Vale a pena recorrer a algumas passagens do Livro do Desassossego. A primeira delas é a conhecida página de Bernardo Soares que se declara filho da decadência ou do século da decadência, desta vez entendida mais precisamente como o “vácuo” entre a crença em Deus (espiritualismo, teísmo) e a crença no Homem (humanismo positivista, aproximando-se claramente  do materialismo). Nem Deus, mas, também, nem o Homem seriam o lugar abismático para onde se orienta neste ponto a inteligência pessoana (Livro do Desassossego. Edição de Teresa Sobral Cunha. Campinas. Ed. Unicamp 1994, vol. II., p. 21). E aqui, ao invés do sentimentalismo piegas, das resignações morais, o apelo estaria numa paradoxal apologia da vontade nula, da inércia, do tédio universal. O que justificaria essa apologia da rendição? Na verdade, antes de ser rendição, essa atitude significaria  a única ação legítima do homem, capaz de negar-se aos dois grandes consolos que ele mesmo teria se criado: Deus e o próprio Homem. Daí que se possa localizar no próprio Livro do Desassossego num filósofo “epicurista” (ibidem, vol. I. p. 90) tardio e deslocado como Omar Khayyan, a grande referência dessa faceta de Pessoa. Isso explica porque, numa anotação sobre suas crenças, um certo Pessoa tenha se declarado filho de uma filosofia pós-socrática e pré-cristã, portanto da passagem da crença  no Homem para sua crença  em Deus – ou do mundo pagão para o mundo cristão (vd. Obras em Prosa. Rio de Janeiro, Aguilar, 1984, p. 169). Como o poeta justificaria para si e para os homens de seu século esse retorno a um clima de indiferença à própria espécie humana, tal como o vemos na ode dos jogadores de xadrez de Ricardo Reis? Leia-se: Ardiam casas, saqueadas eram/ As arcas e as paredes,/Violadas as mulheres eram postas/Contra os muros caídos. [...] Mas onde estavam perto da cidade, / E longe do seu ruído,/ Os jogadores de xadrez jogavam/ O jogo do xadrez (Obra Poética. Rio de Janeiro, Aguilar, 1983, p. 203).

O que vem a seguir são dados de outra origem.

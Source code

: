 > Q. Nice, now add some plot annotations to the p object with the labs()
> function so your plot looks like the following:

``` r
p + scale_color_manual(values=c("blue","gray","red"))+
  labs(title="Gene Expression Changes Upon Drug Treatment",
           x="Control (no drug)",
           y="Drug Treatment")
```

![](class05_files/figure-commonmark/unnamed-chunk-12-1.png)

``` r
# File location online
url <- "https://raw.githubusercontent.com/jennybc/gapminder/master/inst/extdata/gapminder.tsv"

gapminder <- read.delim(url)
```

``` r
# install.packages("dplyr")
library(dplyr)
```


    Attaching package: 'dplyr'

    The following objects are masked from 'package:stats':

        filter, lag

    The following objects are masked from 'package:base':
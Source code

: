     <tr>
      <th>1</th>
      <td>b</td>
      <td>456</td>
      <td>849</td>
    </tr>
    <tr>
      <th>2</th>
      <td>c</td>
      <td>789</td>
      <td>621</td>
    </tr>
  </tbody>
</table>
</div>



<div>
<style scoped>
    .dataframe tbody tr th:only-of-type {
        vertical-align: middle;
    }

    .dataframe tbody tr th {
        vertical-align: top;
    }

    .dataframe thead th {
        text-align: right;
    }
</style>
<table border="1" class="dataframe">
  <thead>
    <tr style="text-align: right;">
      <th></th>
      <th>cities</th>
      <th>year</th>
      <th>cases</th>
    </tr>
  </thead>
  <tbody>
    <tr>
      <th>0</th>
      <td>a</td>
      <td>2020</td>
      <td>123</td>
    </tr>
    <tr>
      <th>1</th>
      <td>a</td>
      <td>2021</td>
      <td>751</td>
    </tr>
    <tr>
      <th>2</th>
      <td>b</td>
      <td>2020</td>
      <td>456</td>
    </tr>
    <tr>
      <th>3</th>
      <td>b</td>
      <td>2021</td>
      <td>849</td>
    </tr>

 Aqui se entra na parte talvez mais polêmica e imprevista da série de significados que se iniciaria com “decadência”, termo inicial deste verbete: trata-se de sua ligação com o termo “degenerescência”, de origem mais psico-socio-biológica, do que estética. O crítico João Gaspar Simões esclarece em sua biografia do poeta (Vida e Obra de Fernando Pessoa, 4.ª ed. Lisboa. Bertrand, 1980) que a leitura de Degénérescence de Max Nordau (influente livro do psiquiatra alemão que Pessoa leu em tradução francesa) lhe teria alterado muito a percepção em relação à sua época. Como consequência, ele formularia a tese de que o homem do fim do século XIX, além de características físicas nitidamente deformadas em relação aos padrões consagrados pela história humana, seria também depositário de um longo processo de declínio de seu perfil moral: egoísmo e desprezo pelos semelhantes, libertação do dogma e negação do mundo supra-sensível, amoralidade. Ora, pode-se situar nesse conjunto de traços uma espécie de identidade tipológica que se aproximaria em muito da dos jogadores de xadrez da ode de Ricardo Reis, ou da do poeta filósofo persa Omar Khayyan, ou do pensamento resignado dos pós-socráticos.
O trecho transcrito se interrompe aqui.